_Dataset_
┄┄┄┄┄┄┄┄┄┄┄┄┄┄┄┄┄┄┄┄

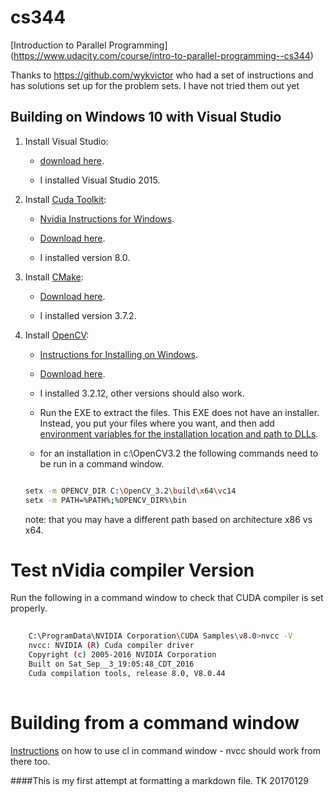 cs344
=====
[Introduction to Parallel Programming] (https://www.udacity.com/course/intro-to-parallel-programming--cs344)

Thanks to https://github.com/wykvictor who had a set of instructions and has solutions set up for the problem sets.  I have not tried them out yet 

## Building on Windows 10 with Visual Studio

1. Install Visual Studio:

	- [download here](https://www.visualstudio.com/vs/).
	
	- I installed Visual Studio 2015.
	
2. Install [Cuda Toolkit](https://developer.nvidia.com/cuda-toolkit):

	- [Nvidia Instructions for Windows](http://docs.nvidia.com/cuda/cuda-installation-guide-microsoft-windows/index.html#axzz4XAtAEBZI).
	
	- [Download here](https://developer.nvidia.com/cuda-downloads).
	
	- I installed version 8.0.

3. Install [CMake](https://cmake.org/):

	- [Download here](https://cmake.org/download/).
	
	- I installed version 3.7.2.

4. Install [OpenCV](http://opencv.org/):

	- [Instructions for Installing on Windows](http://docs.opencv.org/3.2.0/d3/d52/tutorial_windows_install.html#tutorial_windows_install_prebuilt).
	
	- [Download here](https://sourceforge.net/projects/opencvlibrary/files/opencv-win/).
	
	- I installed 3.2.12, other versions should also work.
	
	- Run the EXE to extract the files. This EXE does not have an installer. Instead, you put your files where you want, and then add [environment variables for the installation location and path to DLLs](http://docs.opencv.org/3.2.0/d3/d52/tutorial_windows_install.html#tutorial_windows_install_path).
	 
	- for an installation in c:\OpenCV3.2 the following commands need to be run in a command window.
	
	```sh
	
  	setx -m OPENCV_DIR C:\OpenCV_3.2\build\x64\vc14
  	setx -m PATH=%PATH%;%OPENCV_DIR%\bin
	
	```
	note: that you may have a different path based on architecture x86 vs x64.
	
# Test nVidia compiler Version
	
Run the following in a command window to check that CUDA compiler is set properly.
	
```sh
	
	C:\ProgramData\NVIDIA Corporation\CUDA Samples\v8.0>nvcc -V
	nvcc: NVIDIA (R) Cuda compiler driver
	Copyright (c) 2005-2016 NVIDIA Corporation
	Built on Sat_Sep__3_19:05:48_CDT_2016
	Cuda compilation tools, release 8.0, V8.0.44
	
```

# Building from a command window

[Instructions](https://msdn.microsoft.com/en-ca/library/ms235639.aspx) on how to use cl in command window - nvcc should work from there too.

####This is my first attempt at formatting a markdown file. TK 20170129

┄┄┄┄┄┄┄┄┄┄┄┄┄┄┄┄┄┄┄┄

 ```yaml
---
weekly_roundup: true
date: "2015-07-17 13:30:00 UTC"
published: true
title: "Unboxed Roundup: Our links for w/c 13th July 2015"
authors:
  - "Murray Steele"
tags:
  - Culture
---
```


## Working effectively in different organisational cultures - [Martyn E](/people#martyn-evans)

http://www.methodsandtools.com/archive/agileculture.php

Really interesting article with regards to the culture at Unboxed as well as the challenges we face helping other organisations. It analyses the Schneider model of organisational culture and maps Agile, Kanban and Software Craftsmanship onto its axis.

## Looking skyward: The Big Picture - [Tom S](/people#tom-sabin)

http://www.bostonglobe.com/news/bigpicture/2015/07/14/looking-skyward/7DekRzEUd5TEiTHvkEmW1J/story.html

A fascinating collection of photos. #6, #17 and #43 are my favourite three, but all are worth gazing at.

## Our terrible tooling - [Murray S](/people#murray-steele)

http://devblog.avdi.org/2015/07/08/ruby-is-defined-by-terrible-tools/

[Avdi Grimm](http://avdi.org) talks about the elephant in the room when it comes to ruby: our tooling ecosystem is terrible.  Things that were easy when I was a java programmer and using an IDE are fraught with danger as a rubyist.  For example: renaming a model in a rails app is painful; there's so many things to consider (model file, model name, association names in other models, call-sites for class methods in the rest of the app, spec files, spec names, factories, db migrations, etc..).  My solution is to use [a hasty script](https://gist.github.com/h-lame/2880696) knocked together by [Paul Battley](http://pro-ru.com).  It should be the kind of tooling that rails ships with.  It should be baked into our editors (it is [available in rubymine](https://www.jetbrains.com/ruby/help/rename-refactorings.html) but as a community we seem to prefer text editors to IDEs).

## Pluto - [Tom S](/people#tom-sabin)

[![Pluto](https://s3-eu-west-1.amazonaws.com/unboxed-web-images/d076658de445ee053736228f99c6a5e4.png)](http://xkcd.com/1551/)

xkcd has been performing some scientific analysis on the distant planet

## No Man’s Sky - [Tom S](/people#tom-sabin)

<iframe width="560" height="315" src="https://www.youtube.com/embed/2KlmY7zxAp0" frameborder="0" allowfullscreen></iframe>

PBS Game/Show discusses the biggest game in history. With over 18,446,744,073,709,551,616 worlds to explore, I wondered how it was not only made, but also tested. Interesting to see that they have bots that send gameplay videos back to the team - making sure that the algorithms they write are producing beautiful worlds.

┄┄┄┄┄┄┄┄┄┄┄┄┄┄┄┄┄┄┄┄

_What is needed_
Pull out all lines from the entries above that include the word "following".

_Answer for this exercise_
	- for an installation in c:\OpenCV3.2 the following commands need to be run in a command window.
Run the following in a command window to check that CUDA compiler is set properly.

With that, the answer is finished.